[Stored items from a collection]
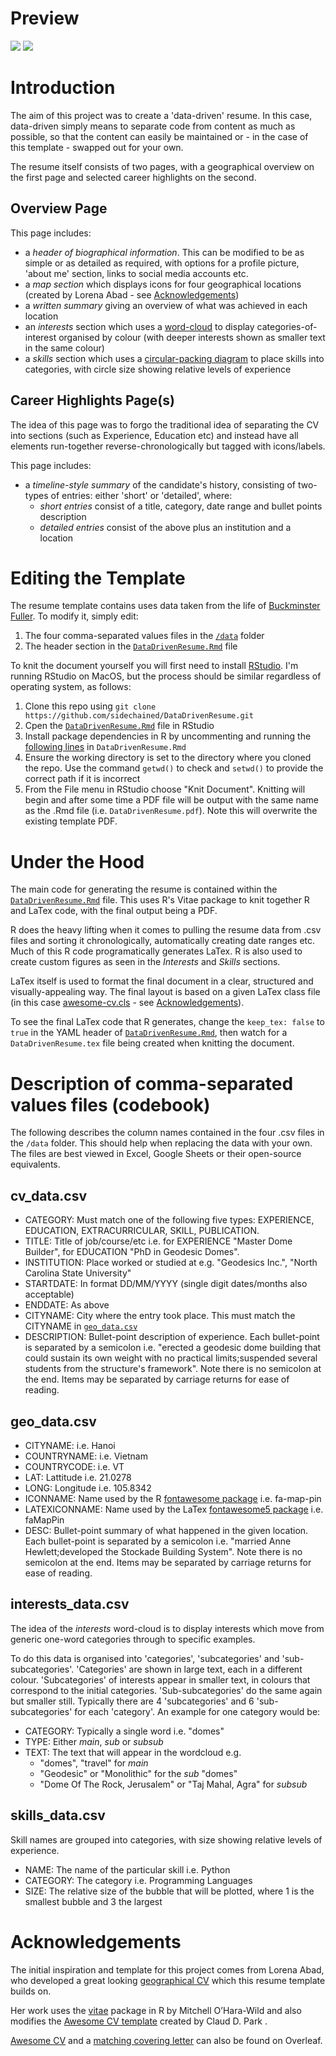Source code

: # Preview
<p float="left">
  <a href="https://github.com/sidechained/DataDrivenResume/blob/master/DataDrivenResume.pdf"><img src="/previews/DataDrivenResume-Page1.png"></a>
  <a href="https://github.com/sidechained/DataDrivenResume/blob/master/DataDrivenResume.pdf"><img src="/previews/DataDrivenResume-Page2.png"></a>
</p>

# Introduction
The aim of this project was to create a 'data-driven' resume. In this case, data-driven simply means to separate code from content as much as possible, so that the content can easily be maintained or - in the case of this template - swapped out for your own.

The resume itself consists of two pages, with a geographical overview on the first page and selected career highlights on the second.

## Overview Page
This page includes:

- a _header of biographical information_. This can be modified to be as simple or as detailed as required, with options for a profile picture, 'about me' section, links to social media accounts etc.
- a _map section_ which displays icons for four geographical locations (created by Lorena Abad - see [Acknowledgements](#acknowledgements))
- a _written summary_ giving an overview of what was achieved in each location
- an _interests_ section which uses a [word-cloud](https://www.r-graph-gallery.com/wordcloud.html) to display categories-of-interest organised by colour (with deeper interests shown as smaller text in the same colour)
- a _skills_ section which uses a [circular-packing diagram](https://www.r-graph-gallery.com/circle-packing.html) to place skills into categories, with circle size showing relative levels of experience

## Career Highlights Page(s)
The idea of this page was to forgo the traditional idea of separating the CV into sections (such as Experience, Education etc) and instead have all elements run-together reverse-chronologically but tagged with icons/labels.

This page includes:
- a _timeline-style summary_ of the candidate's history, consisting of two-types of entries: either 'short' or 'detailed', where:
  - _short entries_ consist of a title, category, date range and bullet points description
  - _detailed entries_ consist of the above plus an institution and a location

# Editing the Template
The resume template contains uses data taken from the life of [Buckminster Fuller](https://en.wikipedia.org/wiki/Buckminster_Fuller). To modify it, simply edit:

1. The four comma-separated values files in the [`/data`](/data) folder
2. The header section in the [`DataDrivenResume.Rmd`](DataDrivenResume.Rmd) file

To knit the document yourself you will first need to install [RStudio](https://www.rstudio.com). I'm running RStudio on MacOS, but the process should be similar regardless of operating system, as follows:

1. Clone this repo using `git clone https://github.com/sidechained/DataDrivenResume.git`
2. Cpen the [`DataDrivenResume.Rmd`](DataDrivenResume.Rmd) file in RStudio
3. Install package dependencies in R by uncommenting and running the [following lines](DataDrivenResume.Rmd#L34-47) in `DataDrivenResume.Rmd`
4. Ensure the working directory is set to the directory where you cloned the repo. Use the command `getwd()` to check and `setwd()` to provide the correct path if it is incorrect
5. From the File menu in RStudio choose "Knit Document". Knitting will begin and after some time a PDF file will be output with the same name as the .Rmd file (i.e. `DataDrivenResume.pdf`). Note this will overwrite the existing template PDF.

# Under the Hood
The main code for generating the resume is contained within the [`DataDrivenResume.Rmd`](DataDrivenResume.Rmd) file. This uses R's Vitae package to knit together R and LaTex code, with the final output being a PDF.

R does the heavy lifting when it comes to pulling the resume data from .csv files and sorting it chronologically, automatically creating date ranges etc. Much of this R code programatically generates LaTex. R is also used to create custom figures as seen in the _Interests_ and _Skills_ sections.

LaTex itself is used to format the final document in a clear, structured and visually-appealing way. The final layout is based on a given LaTex class file (in this case [awesome-cv.cls](awesome-cv.cls) - see [Acknowledgements](#acknowledgements)).

To see the final LaTex code that R generates, change the `keep_tex: false` to `true` in the YAML header of [`DataDrivenResume.Rmd`](DataDrivenResume.Rmd), then watch for a `DataDrivenResume.tex` file being created when knitting the document.

# Description of comma-separated values files (codebook)
The following describes the column names contained in the four .csv files in the `/data` folder. This should help when replacing the data with your own. The files are best viewed in Excel, Google Sheets or their open-source equivalents.

## cv_data.csv  
- CATEGORY: Must match one of the following five types: EXPERIENCE, EDUCATION, EXTRACURRICULAR, SKILL, PUBLICATION.
- TITLE: Title of job/course/etc i.e. for EXPERIENCE "Master Dome Builder", for EDUCATION "PhD in Geodesic Domes".
- INSTITUTION: Place worked or studied at e.g. "Geodesics Inc.", "North Carolina State University"
- STARTDATE: In format DD/MM/YYYY (single digit dates/months also acceptable)
- ENDDATE: As above
- CITYNAME: City where the entry took place. This must match the CITYNAME in [`geo_data.csv`](/data/geo_data.csv)
- DESCRIPTION: Bullet-point description of experience. Each bullet-point is separated by a semicolon i.e. "erected a geodesic dome building that could sustain its own weight with no practical limits;suspended several students from the structure's framework". Note there is no semicolon at the end. Items may be separated by carriage returns for ease of reading.

## geo_data.csv
- CITYNAME: i.e. Hanoi
- COUNTRYNAME: i.e. Vietnam
- COUNTRYCODE: i.e. VT
- LAT: Lattitude i.e. 21.0278
- LONG: Longitude i.e. 105.8342
- ICONNAME: Name used by the R [fontawesome package](https://cran.r-project.org/web/packages/fontawesome/index.html) i.e. fa-map-pin
- LATEXICONNAME: Name used by the LaTex [fontawesome5 package](http://www.ipgp.fr/~moguilny/LaTex/fontawesome5Icons.pdf) i.e. faMapPin
- DESC: Bullet-point summary of what happened in the given location. Each bullet-point is separated by a semicolon i.e. "married Anne Hewlett;developed the Stockade Building System". Note there is no semicolon at the end. Items may be separated by carriage returns for ease of reading.

## interests_data.csv
The idea of the _interests_ word-cloud is to display interests which move from generic one-word categories through to specific examples.

To do this data is organised into 'categories', 'subcategories' and 'sub-subcategories'. 'Categories' are shown in large text, each in a different colour. 'Subcategories' of interests appear in smaller text, in colours that correspond to the initial categories. 'Sub-subcategories' do the same again but smaller still. Typically there are 4 'subcategories' and 6 'sub-subcategories' for each 'category'. An example for one category would be:

- CATEGORY: Typically a single word i.e. "domes"
- TYPE: Either _main_, _sub_ or _subsub_
- TEXT: The text that will appear in the wordcloud e.g.
  - "domes", "travel" for _main_
  - "Geodesic" or "Monolithic" for the _sub_ "domes"
  - "Dome Of The Rock, Jerusalem" or "Taj Mahal, Agra" for _subsub_

## skills_data.csv
Skill names are grouped into categories, with size showing relative levels of experience.

- NAME: The name of the particular skill i.e. Python
- CATEGORY: The category i.e. Programming Languages
- SIZE: The relative size of the bubble that will be plotted, where 1 is the smallest bubble and 3 the largest

# Acknowledgements

The initial inspiration and template for this project comes from Lorena Abad, who developed a great looking [geographical CV](https://github.com/loreabad6/R-CV) which this resume template builds on.

Her work uses the [vitae](https://github.com/mitchelloharawild/vitae) package in R by Mitchell O’Hara-Wild and also modifies the [Awesome CV template](https://github.com/posquit0/Awesome-CV) created by Claud D. Park .

[Awesome CV](https://www.overleaf.com/LaTex/templates/awesome-cv/dfnvtnhzhhbm) and a [matching covering letter](https://www.overleaf.com/LaTex/templates/awesome-cv-cover-letter/hzvvsbxccjhz) can also be found on Overleaf.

Aim of the exercise => Write the data above out exactly. Leave out any pictures.

Exercise solution =>
Source code

: # Preview
<p float="left">
  <a href="https://github.com/sidechained/DataDrivenResume/blob/master/DataDrivenResume.pdf"><img src="/previews/DataDrivenResume-Page1.png"></a>
  <a href="https://github.com/sidechained/DataDrivenResume/blob/master/DataDrivenResume.pdf"><img src="/previews/DataDrivenResume-Page2.png"></a>
</p>

# Introduction
The aim of this project was to create a 'data-driven' resume. In this case, data-driven simply means to separate code from content as much as possible, so that the content can easily be maintained or - in the case of this template - swapped out for your own.

The resume itself consists of two pages, with a geographical overview on the first page and selected career highlights on the second.

## Overview Page
This page includes:

- a _header of biographical information_. This can be modified to be as simple or as detailed as required, with options for a profile picture, 'about me' section, links to social media accounts etc.
- a _map section_ which displays icons for four geographical locations (created by Lorena Abad - see [Acknowledgements](#acknowledgements))
- a _written summary_ giving an overview of what was achieved in each location
- an _interests_ section which uses a [word-cloud](https://www.r-graph-gallery.com/wordcloud.html) to display categories-of-interest organised by colour (with deeper interests shown as smaller text in the same colour)
- a _skills_ section which uses a [circular-packing diagram](https://www.r-graph-gallery.com/circle-packing.html) to place skills into categories, with circle size showing relative levels of experience

## Career Highlights Page(s)
The idea of this page was to forgo the traditional idea of separating the CV into sections (such as Experience, Education etc) and instead have all elements run-together reverse-chronologically but tagged with icons/labels.

This page includes:
- a _timeline-style summary_ of the candidate's history, consisting of two-types of entries: either 'short' or 'detailed', where:
  - _short entries_ consist of a title, category, date range and bullet points description
  - _detailed entries_ consist of the above plus an institution and a location

# Editing the Template
The resume template contains uses data taken from the life of [Buckminster Fuller](https://en.wikipedia.org/wiki/Buckminster_Fuller). To modify it, simply edit:

1. The four comma-separated values files in the [`/data`](/data) folder
2. The header section in the [`DataDrivenResume.Rmd`](DataDrivenResume.Rmd) file

To knit the document yourself you will first need to install [RStudio](https://www.rstudio.com). I'm running RStudio on MacOS, but the process should be similar regardless of operating system, as follows:

1. Clone this repo using `git clone https://github.com/sidechained/DataDrivenResume.git`
2. Cpen the [`DataDrivenResume.Rmd`](DataDrivenResume.Rmd) file in RStudio
3. Install package dependencies in R by uncommenting and running the [following lines](DataDrivenResume.Rmd#L34-47) in `DataDrivenResume.Rmd`
4. Ensure the working directory is set to the directory where you cloned the repo. Use the command `getwd()` to check and `setwd()` to provide the correct path if it is incorrect
5. From the File menu in RStudio choose "Knit Document". Knitting will begin and after some time a PDF file will be output with the same name as the .Rmd file (i.e. `DataDrivenResume.pdf`). Note this will overwrite the existing template PDF.

# Under the Hood
The main code for generating the resume is contained within the [`DataDrivenResume.Rmd`](DataDrivenResume.Rmd) file. This uses R's Vitae package to knit together R and LaTex code, with the final output being a PDF.

R does the heavy lifting when it comes to pulling the resume data from .csv files and sorting it chronologically, automatically creating date ranges etc. Much of this R code programatically generates LaTex. R is also used to create custom figures as seen in the _Interests_ and _Skills_ sections.

LaTex itself is used to format the final document in a clear, structured and visually-appealing way. The final layout is based on a given LaTex class file (in this case [awesome-cv.cls](awesome-cv.cls) - see [Acknowledgements](#acknowledgements)).

To see the final LaTex code that R generates, change the `keep_tex: false` to `true` in the YAML header of [`DataDrivenResume.Rmd`](DataDrivenResume.Rmd), then watch for a `DataDrivenResume.tex` file being created when knitting the document.

# Description of comma-separated values files (codebook)
The following describes the column names contained in the four .csv files in the `/data` folder. This should help when replacing the data with your own. The files are best viewed in Excel, Google Sheets or their open-source equivalents.

## cv_data.csv  
- CATEGORY: Must match one of the following five types: EXPERIENCE, EDUCATION, EXTRACURRICULAR, SKILL, PUBLICATION.
- TITLE: Title of job/course/etc i.e. for EXPERIENCE "Master Dome Builder", for EDUCATION "PhD in Geodesic Domes".
- INSTITUTION: Place worked or studied at e.g. "Geodesics Inc.", "North Carolina State University"
- STARTDATE: In format DD/MM/YYYY (single digit dates/months also acceptable)
- ENDDATE: As above
- CITYNAME: City where the entry took place. This must match the CITYNAME in [`geo_data.csv`](/data/geo_data.csv)
- DESCRIPTION: Bullet-point description of experience. Each bullet-point is separated by a semicolon i.e. "erected a geodesic dome building that could sustain its own weight with no practical limits;suspended several students from the structure's framework". Note there is no semicolon at the end. Items may be separated by carriage returns for ease of reading.

## geo_data.csv
- CITYNAME: i.e. Hanoi
- COUNTRYNAME: i.e. Vietnam
- COUNTRYCODE: i.e. VT
- LAT: Lattitude i.e. 21.0278
- LONG: Longitude i.e. 105.8342
- ICONNAME: Name used by the R [fontawesome package](https://cran.r-project.org/web/packages/fontawesome/index.html) i.e. fa-map-pin
- LATEXICONNAME: Name used by the LaTex [fontawesome5 package](http://www.ipgp.fr/~moguilny/LaTex/fontawesome5Icons.pdf) i.e. faMapPin
- DESC: Bullet-point summary of what happened in the given location. Each bullet-point is separated by a semicolon i.e. "married Anne Hewlett;developed the Stockade Building System". Note there is no semicolon at the end. Items may be separated by carriage returns for ease of reading.

## interests_data.csv
The idea of the _interests_ word-cloud is to display interests which move from generic one-word categories through to specific examples.

To do this data is organised into 'categories', 'subcategories' and 'sub-subcategories'. 'Categories' are shown in large text, each in a different colour. 'Subcategories' of interests appear in smaller text, in colours that correspond to the initial categories. 'Sub-subcategories' do the same again but smaller still. Typically there are 4 'subcategories' and 6 'sub-subcategories' for each 'category'. An example for one category would be:

- CATEGORY: Typically a single word i.e. "domes"
- TYPE: Either _main_, _sub_ or _subsub_
- TEXT: The text that will appear in the wordcloud e.g.
  - "domes", "travel" for _main_
  - "Geodesic" or "Monolithic" for the _sub_ "domes"
  - "Dome Of The Rock, Jerusalem" or "Taj Mahal, Agra" for _subsub_

## skills_data.csv
Skill names are grouped into categories, with size showing relative levels of experience.

- NAME: The name of the particular skill i.e. Python
- CATEGORY: The category i.e. Programming Languages
- SIZE: The relative size of the bubble that will be plotted, where 1 is the smallest bubble and 3 the largest

# Acknowledgements

The initial inspiration and template for this project comes from Lorena Abad, who developed a great looking [geographical CV](https://github.com/loreabad6/R-CV) which this resume template builds on.

Her work uses the [vitae](https://github.com/mitchelloharawild/vitae) package in R by Mitchell O’Hara-Wild and also modifies the [Awesome CV template](https://github.com/posquit0/Awesome-CV) created by Claud D. Park .

[Awesome CV](https://www.overleaf.com/LaTex/templates/awesome-cv/dfnvtnhzhhbm) and a [matching covering letter](https://www.overleaf.com/LaTex/templates/awesome-cv-cover-letter/hzvvsbxccjhz) can also be found on Overleaf.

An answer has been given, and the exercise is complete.